[Collected data]
▬▬▬▬▬▬

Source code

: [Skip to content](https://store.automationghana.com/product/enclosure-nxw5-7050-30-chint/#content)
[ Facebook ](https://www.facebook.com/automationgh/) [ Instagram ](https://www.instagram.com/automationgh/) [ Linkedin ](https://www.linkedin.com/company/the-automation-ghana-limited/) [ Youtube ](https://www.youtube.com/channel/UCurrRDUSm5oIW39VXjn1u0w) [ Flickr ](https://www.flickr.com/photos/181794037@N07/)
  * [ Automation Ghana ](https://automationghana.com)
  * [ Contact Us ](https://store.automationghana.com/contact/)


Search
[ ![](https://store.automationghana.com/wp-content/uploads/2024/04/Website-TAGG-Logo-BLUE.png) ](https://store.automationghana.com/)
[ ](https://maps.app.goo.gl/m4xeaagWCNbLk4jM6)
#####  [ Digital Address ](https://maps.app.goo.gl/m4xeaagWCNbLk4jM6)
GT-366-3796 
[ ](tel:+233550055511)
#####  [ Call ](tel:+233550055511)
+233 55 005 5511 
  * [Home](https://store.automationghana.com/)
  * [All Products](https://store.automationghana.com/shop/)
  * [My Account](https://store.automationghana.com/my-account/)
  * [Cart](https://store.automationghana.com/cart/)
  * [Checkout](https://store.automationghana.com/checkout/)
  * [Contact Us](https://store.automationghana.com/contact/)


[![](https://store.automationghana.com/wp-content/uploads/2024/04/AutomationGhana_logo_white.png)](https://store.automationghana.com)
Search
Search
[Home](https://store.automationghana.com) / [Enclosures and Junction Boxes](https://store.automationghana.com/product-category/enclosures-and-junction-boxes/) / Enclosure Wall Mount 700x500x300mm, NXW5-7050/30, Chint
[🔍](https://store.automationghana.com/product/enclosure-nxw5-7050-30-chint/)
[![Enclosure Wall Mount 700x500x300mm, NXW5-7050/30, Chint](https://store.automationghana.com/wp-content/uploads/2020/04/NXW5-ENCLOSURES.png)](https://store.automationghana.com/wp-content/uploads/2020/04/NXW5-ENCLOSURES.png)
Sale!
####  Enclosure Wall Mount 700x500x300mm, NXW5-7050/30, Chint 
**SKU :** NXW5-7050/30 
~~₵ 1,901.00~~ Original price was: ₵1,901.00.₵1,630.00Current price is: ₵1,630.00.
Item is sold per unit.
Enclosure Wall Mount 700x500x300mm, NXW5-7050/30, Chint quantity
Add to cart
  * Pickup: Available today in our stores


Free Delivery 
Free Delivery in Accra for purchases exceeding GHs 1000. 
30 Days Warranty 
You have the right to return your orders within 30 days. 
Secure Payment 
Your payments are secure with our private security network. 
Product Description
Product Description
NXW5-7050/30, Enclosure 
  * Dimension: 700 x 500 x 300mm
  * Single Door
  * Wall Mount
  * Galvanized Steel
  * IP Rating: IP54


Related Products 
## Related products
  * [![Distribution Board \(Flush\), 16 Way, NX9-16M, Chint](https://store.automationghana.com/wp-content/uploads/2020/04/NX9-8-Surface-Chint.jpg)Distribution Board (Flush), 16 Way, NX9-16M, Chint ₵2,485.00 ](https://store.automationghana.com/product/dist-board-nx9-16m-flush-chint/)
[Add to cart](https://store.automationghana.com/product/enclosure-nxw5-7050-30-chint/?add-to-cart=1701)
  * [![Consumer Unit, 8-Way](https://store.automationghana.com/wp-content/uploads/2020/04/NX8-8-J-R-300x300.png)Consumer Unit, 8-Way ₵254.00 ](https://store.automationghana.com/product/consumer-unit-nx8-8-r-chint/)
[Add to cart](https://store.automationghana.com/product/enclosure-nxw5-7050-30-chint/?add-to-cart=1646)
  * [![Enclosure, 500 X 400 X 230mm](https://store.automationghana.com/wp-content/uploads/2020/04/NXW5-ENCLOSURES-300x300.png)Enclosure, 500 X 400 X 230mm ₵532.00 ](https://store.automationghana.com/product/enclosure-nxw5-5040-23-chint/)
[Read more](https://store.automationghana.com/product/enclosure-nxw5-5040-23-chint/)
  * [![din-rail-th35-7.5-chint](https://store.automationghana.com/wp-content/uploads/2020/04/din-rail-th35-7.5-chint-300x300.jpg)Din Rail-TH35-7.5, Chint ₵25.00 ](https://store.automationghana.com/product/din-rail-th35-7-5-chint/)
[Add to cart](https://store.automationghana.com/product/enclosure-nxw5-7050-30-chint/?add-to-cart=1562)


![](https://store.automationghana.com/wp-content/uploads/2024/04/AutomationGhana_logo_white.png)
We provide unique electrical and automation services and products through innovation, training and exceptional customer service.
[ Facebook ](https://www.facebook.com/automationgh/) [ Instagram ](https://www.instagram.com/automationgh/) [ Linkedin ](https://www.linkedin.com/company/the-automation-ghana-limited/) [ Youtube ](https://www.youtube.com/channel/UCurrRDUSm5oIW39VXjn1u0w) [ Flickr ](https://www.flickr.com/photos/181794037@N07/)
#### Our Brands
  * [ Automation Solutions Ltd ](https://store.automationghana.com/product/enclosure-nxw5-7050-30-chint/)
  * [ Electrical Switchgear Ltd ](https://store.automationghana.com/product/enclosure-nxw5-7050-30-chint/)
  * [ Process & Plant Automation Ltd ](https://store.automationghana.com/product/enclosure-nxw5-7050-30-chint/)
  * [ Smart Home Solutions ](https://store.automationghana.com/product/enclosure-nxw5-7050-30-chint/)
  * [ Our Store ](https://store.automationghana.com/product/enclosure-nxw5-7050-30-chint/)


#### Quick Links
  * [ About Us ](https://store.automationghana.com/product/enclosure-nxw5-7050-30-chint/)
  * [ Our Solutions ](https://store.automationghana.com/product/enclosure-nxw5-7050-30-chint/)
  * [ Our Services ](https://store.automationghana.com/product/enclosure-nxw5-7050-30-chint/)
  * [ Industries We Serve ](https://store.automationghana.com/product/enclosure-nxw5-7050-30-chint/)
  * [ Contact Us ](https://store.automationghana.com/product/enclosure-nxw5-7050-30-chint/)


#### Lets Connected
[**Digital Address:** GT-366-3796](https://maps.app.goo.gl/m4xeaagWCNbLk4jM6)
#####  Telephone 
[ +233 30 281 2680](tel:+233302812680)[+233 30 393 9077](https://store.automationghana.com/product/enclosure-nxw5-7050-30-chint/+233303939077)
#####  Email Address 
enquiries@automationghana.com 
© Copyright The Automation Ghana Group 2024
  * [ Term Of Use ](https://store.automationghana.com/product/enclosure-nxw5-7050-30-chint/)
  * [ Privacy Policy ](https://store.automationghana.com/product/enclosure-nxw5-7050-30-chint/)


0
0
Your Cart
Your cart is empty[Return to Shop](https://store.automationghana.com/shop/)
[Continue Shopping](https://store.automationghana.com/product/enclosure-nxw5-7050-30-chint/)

▬▬▬▬▬▬

> _WHAT TO WORK ON_: Each entry above should be restated exactly as supplied.

> _EXERCISE OUTPUT_:
Source code

: [Skip to content](https://store.automationghana.com/product/enclosure-nxw5-7050-30-chint/#content)
[ Facebook ](https://www.facebook.com/automationgh/) [ Instagram ](https://www.instagram.com/automationgh/) [ Linkedin ](https://www.linkedin.com/company/the-automation-ghana-limited/) [ Youtube ](https://www.youtube.com/channel/UCurrRDUSm5oIW39VXjn1u0w) [ Flickr ](https://www.flickr.com/photos/181794037@N07/)
  * [ Automation Ghana ](https://automationghana.com)
  * [ Contact Us ](https://store.automationghana.com/contact/)


Search
[ ![](https://store.automationghana.com/wp-content/uploads/2024/04/Website-TAGG-Logo-BLUE.png) ](https://store.automationghana.com/)
[ ](https://maps.app.goo.gl/m4xeaagWCNbLk4jM6)
#####  [ Digital Address ](https://maps.app.goo.gl/m4xeaagWCNbLk4jM6)
GT-366-3796 
[ ](tel:+233550055511)
#####  [ Call ](tel:+233550055511)
+233 55 005 5511 
  * [Home](https://store.automationghana.com/)
  * [All Products](https://store.automationghana.com/shop/)
  * [My Account](https://store.automationghana.com/my-account/)
  * [Cart](https://store.automationghana.com/cart/)
  * [Checkout](https://store.automationghana.com/checkout/)
  * [Contact Us](https://store.automationghana.com/contact/)


[![](https://store.automationghana.com/wp-content/uploads/2024/04/AutomationGhana_logo_white.png)](https://store.automationghana.com)
Search
Search
[Home](https://store.automationghana.com) / [Enclosures and Junction Boxes](https://store.automationghana.com/product-category/enclosures-and-junction-boxes/) / Enclosure Wall Mount 700x500x300mm, NXW5-7050/30, Chint
[🔍](https://store.automationghana.com/product/enclosure-nxw5-7050-30-chint/)
[![Enclosure Wall Mount 700x500x300mm, NXW5-7050/30, Chint](https://store.automationghana.com/wp-content/uploads/2020/04/NXW5-ENCLOSURES.png)](https://store.automationghana.com/wp-content/uploads/2020/04/NXW5-ENCLOSURES.png)
Sale!
####  Enclosure Wall Mount 700x500x300mm, NXW5-7050/30, Chint 
**SKU :** NXW5-7050/30 
~~₵ 1,901.00~~ Original price was: ₵1,901.00.₵1,630.00Current price is: ₵1,630.00.
Item is sold per unit.
Enclosure Wall Mount 700x500x300mm, NXW5-7050/30, Chint quantity
Add to cart
  * Pickup: Available today in our stores


Free Delivery 
Free Delivery in Accra for purchases exceeding GHs 1000. 
30 Days Warranty 
You have the right to return your orders within 30 days. 
Secure Payment 
Your payments are secure with our private security network. 
Product Description
Product Description
NXW5-7050/30, Enclosure 
  * Dimension: 700 x 500 x 300mm
  * Single Door
  * Wall Mount
  * Galvanized Steel
  * IP Rating: IP54


Related Products 
## Related products
  * [![Distribution Board \(Flush\), 16 Way, NX9-16M, Chint](https://store.automationghana.com/wp-content/uploads/2020/04/NX9-8-Surface-Chint.jpg)Distribution Board (Flush), 16 Way, NX9-16M, Chint ₵2,485.00 ](https://store.automationghana.com/product/dist-board-nx9-16m-flush-chint/)
[Add to cart](https://store.automationghana.com/product/enclosure-nxw5-7050-30-chint/?add-to-cart=1701)
  * [![Consumer Unit, 8-Way](https://store.automationghana.com/wp-content/uploads/2020/04/NX8-8-J-R-300x300.png)Consumer Unit, 8-Way ₵254.00 ](https://store.automationghana.com/product/consumer-unit-nx8-8-r-chint/)
[Add to cart](https://store.automationghana.com/product/enclosure-nxw5-7050-30-chint/?add-to-cart=1646)
  * [![Enclosure, 500 X 400 X 230mm](https://store.automationghana.com/wp-content/uploads/2020/04/NXW5-ENCLOSURES-300x300.png)Enclosure, 500 X 400 X 230mm ₵532.00 ](https://store.automationghana.com/product/enclosure-nxw5-5040-23-chint/)
[Read more](https://store.automationghana.com/product/enclosure-nxw5-5040-23-chint/)
  * [![din-rail-th35-7.5-chint](https://store.automationghana.com/wp-content/uploads/2020/04/din-rail-th35-7.5-chint-300x300.jpg)Din Rail-TH35-7.5, Chint ₵25.00 ](https://store.automationghana.com/product/din-rail-th35-7-5-chint/)
[Add to cart](https://store.automationghana.com/product/enclosure-nxw5-7050-30-chint/?add-to-cart=1562)


![](https://store.automationghana.com/wp-content/uploads/2024/04/AutomationGhana_logo_white.png)
We provide unique electrical and automation services and products through innovation, training and exceptional customer service.
[ Facebook ](https://www.facebook.com/automationgh/) [ Instagram ](https://www.instagram.com/automationgh/) [ Linkedin ](https://www.linkedin.com/company/the-automation-ghana-limited/) [ Youtube ](https://www.youtube.com/channel/UCurrRDUSm5oIW39VXjn1u0w) [ Flickr ](https://www.flickr.com/photos/181794037@N07/)
#### Our Brands
  * [ Automation Solutions Ltd ](https://store.automationghana.com/product/enclosure-nxw5-7050-30-chint/)
  * [ Electrical Switchgear Ltd ](https://store.automationghana.com/product/enclosure-nxw5-7050-30-chint/)
  * [ Process & Plant Automation Ltd ](https://store.automationghana.com/product/enclosure-nxw5-7050-30-chint/)
  * [ Smart Home Solutions ](https://store.automationghana.com/product/enclosure-nxw5-7050-30-chint/)
  * [ Our Store ](https://store.automationghana.com/product/enclosure-nxw5-7050-30-chint/)


#### Quick Links
  * [ About Us ](https://store.automationghana.com/product/enclosure-nxw5-7050-30-chint/)
  * [ Our Solutions ](https://store.automationghana.com/product/enclosure-nxw5-7050-30-chint/)
  * [ Our Services ](https://store.automationghana.com/product/enclosure-nxw5-7050-30-chint/)
  * [ Industries We Serve ](https://store.automationghana.com/product/enclosure-nxw5-7050-30-chint/)
  * [ Contact Us ](https://store.automationghana.com/product/enclosure-nxw5-7050-30-chint/)


#### Lets Connected
[**Digital Address:** GT-366-3796](https://maps.app.goo.gl/m4xeaagWCNbLk4jM6)
#####  Telephone 
[ +233 30 281 2680](tel:+233302812680)[+233 30 393 9077](https://store.automationghana.com/product/enclosure-nxw5-7050-30-chint/+233303939077)
#####  Email Address 
enquiries@automationghana.com 
© Copyright The Automation Ghana Group 2024
  * [ Term Of Use ](https://store.automationghana.com/product/enclosure-nxw5-7050-30-chint/)
  * [ Privacy Policy ](https://store.automationghana.com/product/enclosure-nxw5-7050-30-chint/)


0
0
Your Cart
Your cart is empty[Return to Shop](https://store.automationghana.com/shop/)
[Continue Shopping](https://store.automationghana.com/product/enclosure-nxw5-7050-30-chint/)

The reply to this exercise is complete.